Övgü nedir? Nasıl pohpohlanacağını biliyor musun ve bunu hangi amaçla yapıyorsun? Hadi biraz felsefe yapalım ve psikoloji dünyasına dalalım.
Övgü nedir? Efsanevi Coco Chanel, "Flattery, sözlü parfümdür" dedi. Ve gerçekten öyle. Dahl'ın açıklayıcı sözlüğü, belirlenen hedeflere ulaşmak için dalkavukluğun samimiyetsiz bir onay olduğunu belirtir. Bence herkes bunu biliyor, ama herkes, erdemlerinizi samimi bir şekilde tanımakla karıştırmadan dalkavukluğu tanıyabilir mi? Değil? Neden biliyor musun? Nedeni psikolojimizde yatıyor. Şimdi açıklayacağım.
Ekonominin temel bilgilerinden, önemine bağlı olarak tüm insan ihtiyaçlarını temsil eden Maslow'un piramidini hatırlayın.
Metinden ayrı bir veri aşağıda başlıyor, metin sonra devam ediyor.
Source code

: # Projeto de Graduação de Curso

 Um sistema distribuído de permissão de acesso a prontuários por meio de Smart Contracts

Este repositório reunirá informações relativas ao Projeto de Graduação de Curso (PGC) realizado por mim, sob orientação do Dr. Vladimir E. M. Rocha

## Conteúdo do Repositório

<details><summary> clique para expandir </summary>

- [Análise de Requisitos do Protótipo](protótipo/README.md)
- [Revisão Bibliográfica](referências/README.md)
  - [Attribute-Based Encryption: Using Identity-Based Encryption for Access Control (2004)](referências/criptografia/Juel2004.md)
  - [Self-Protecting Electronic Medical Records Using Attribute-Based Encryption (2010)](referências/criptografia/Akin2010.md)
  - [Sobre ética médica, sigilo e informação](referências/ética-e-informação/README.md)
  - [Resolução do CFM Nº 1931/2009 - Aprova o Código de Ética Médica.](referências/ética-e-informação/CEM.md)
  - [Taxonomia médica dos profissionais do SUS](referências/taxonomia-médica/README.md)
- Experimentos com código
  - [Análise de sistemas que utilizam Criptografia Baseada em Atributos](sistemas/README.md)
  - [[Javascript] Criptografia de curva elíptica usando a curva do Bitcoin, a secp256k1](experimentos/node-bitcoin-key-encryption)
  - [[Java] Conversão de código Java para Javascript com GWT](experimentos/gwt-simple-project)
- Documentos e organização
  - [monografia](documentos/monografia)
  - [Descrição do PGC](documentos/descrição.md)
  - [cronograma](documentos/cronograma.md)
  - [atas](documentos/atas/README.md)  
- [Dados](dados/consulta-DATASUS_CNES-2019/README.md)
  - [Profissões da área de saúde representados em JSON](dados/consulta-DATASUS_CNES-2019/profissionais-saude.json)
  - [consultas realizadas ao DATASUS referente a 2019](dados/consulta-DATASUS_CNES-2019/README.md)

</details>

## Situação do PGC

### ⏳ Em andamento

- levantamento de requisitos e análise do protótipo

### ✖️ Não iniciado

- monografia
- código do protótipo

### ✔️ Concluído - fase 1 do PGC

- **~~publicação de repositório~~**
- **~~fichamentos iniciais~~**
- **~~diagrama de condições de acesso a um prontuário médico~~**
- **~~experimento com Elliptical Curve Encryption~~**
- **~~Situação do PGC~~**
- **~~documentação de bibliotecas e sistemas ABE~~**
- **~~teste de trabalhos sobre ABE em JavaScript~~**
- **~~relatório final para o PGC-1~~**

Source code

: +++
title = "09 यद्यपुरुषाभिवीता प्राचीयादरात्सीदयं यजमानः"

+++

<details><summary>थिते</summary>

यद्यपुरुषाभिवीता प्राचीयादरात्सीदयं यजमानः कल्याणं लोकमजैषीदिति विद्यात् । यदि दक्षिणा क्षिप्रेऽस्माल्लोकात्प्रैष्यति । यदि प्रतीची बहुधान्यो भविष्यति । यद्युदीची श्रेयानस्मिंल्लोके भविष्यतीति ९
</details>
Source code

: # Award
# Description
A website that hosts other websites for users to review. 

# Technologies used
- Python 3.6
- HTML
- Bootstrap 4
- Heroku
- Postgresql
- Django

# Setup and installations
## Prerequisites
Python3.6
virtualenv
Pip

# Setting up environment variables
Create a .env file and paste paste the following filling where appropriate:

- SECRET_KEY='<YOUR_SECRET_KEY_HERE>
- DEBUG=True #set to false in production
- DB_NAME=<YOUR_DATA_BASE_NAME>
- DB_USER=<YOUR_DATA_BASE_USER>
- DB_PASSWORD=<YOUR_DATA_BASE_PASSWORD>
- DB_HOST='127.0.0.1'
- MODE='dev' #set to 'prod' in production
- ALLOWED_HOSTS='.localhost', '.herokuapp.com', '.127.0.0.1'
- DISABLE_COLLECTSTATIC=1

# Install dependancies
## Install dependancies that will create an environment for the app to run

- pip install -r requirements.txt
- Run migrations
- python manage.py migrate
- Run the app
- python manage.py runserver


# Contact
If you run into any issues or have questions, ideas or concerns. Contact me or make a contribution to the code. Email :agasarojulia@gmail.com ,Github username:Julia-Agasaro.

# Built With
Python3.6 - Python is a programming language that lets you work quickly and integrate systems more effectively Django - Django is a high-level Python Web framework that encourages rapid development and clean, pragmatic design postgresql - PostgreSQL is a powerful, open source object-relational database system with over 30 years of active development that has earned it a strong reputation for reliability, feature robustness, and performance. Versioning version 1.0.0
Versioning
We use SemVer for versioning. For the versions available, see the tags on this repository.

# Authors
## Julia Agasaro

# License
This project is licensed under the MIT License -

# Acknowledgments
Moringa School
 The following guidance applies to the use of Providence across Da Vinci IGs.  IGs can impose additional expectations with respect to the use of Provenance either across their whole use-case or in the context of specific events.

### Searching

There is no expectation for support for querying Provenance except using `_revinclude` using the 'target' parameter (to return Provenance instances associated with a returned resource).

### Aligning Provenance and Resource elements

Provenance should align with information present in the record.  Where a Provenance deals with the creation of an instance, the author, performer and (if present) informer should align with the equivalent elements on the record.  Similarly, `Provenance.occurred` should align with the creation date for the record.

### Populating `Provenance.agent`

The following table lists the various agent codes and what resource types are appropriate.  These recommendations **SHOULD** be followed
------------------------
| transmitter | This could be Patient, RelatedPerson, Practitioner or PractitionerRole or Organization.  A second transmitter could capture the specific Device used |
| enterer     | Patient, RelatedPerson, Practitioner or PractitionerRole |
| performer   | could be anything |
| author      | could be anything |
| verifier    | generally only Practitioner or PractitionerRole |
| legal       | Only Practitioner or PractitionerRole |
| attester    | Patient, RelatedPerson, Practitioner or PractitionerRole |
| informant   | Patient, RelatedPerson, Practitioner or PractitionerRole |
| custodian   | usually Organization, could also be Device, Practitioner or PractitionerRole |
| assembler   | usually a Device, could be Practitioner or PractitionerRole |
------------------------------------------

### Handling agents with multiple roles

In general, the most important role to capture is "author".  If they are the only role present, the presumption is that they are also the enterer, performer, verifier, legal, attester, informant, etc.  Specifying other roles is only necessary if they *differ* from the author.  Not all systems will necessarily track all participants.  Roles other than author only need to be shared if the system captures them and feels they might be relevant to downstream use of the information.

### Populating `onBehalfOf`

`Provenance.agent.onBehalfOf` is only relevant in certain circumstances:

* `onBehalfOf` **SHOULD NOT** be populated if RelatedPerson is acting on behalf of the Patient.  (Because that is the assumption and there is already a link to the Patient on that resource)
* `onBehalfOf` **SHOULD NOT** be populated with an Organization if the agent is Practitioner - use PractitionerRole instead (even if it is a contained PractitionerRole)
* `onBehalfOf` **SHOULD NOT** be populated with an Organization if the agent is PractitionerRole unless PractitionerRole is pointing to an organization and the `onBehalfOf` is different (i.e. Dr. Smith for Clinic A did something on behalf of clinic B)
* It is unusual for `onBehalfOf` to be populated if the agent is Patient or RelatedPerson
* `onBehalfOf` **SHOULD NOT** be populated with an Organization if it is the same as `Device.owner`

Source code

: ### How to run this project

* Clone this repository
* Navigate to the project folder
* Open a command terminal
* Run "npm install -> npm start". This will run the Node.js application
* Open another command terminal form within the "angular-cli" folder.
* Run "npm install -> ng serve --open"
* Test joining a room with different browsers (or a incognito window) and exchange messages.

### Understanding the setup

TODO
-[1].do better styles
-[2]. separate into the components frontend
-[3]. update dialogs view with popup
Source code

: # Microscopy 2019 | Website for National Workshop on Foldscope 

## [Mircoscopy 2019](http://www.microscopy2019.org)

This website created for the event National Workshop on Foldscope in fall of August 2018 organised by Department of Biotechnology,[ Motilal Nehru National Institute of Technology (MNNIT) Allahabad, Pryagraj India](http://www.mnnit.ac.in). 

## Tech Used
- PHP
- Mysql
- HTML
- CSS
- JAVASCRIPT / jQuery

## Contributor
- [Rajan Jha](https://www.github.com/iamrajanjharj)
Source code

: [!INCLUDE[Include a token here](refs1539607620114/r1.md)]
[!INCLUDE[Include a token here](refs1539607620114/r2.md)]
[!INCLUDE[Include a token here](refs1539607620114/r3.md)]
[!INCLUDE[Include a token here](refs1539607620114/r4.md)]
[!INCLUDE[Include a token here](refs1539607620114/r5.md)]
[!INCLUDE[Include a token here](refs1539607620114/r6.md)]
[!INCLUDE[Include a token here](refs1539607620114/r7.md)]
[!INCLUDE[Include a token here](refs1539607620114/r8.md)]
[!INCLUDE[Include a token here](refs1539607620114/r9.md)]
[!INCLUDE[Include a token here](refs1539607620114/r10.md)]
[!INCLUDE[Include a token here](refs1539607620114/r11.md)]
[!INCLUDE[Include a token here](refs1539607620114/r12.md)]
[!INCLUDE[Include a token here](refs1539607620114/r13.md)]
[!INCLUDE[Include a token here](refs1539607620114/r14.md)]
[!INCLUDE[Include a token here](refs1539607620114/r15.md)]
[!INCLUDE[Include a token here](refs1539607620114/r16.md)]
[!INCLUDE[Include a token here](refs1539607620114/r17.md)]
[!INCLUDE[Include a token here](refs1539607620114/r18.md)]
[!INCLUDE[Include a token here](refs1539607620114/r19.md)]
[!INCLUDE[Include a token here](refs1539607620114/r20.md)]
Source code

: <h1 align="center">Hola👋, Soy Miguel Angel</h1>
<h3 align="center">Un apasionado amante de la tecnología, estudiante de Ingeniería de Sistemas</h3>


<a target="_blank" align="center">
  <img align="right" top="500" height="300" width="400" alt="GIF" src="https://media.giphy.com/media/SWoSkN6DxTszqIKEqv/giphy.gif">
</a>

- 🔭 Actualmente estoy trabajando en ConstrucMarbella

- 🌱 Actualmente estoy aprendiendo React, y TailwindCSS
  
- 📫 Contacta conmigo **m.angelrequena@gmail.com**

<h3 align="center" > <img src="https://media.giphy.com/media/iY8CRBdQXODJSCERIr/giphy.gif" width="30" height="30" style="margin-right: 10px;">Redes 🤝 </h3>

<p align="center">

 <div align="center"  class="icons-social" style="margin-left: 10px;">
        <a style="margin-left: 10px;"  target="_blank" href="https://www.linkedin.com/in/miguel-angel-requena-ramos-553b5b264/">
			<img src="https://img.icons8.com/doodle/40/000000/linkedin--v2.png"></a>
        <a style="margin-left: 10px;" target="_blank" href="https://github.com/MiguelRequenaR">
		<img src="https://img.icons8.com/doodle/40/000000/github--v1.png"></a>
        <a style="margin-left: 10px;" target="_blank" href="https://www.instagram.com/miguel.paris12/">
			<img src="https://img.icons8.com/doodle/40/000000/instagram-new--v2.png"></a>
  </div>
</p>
Bizim için inanılmaz derecede önemli:
- fizyolojik ihtiyaçlar;
- güvenlik;
- ait olma ve sevgi;
- saygı;
- bilgi;
- estetik ihtiyaçlar;
- kendini gerçekleştirme.
En vasat kişi, sonuncusu hariç tüm puanları kolayca elde edebilir. Ancak kendinizi tam anlamıyla gerçekleştirmek için herkesin yapamayacağı kadar çaba ve sabır göstermeniz gerekir.
Eğersen tanınan bir kişilik değilsin ve doğa kendine özgü bir şey talep ediyor, bilinç altımız bir çıkış yolu buluyor: önemimizi vicdanımızın izin verdiği kadar yükseltmeye başlıyoruz. İşte burada iltifat devreye giriyor. Bence Jean-Baptiste Moliere, "Cimri" adlı eserinde bu konuda çok iyi konuşmuştur: "Başka bir yol olmadığına göre, artık pohpohlayan değil, pohpohlanmak isteyendir."
Bu bir kez daha, iç sesin konuşmacıların samimiyetsizliğiyle ilgili uyarılarını görmezden gelmeye hazır oldukları için tanınmaya aç olan insanlarla iletişimde bazen kaba dalkavukların bile harikalar yarattığı fikrini bir kez daha doğruluyor. Öyleyse iltifat nedir - iyi mi kötü mü?
Övgü ucuz bir övgüdür, başka bir deyişle muhatabın kendisi hakkında ne düşündüğünü yüksek sesle söylemektir.
Karar verme dünyasında iltifat ne anlama geliyor?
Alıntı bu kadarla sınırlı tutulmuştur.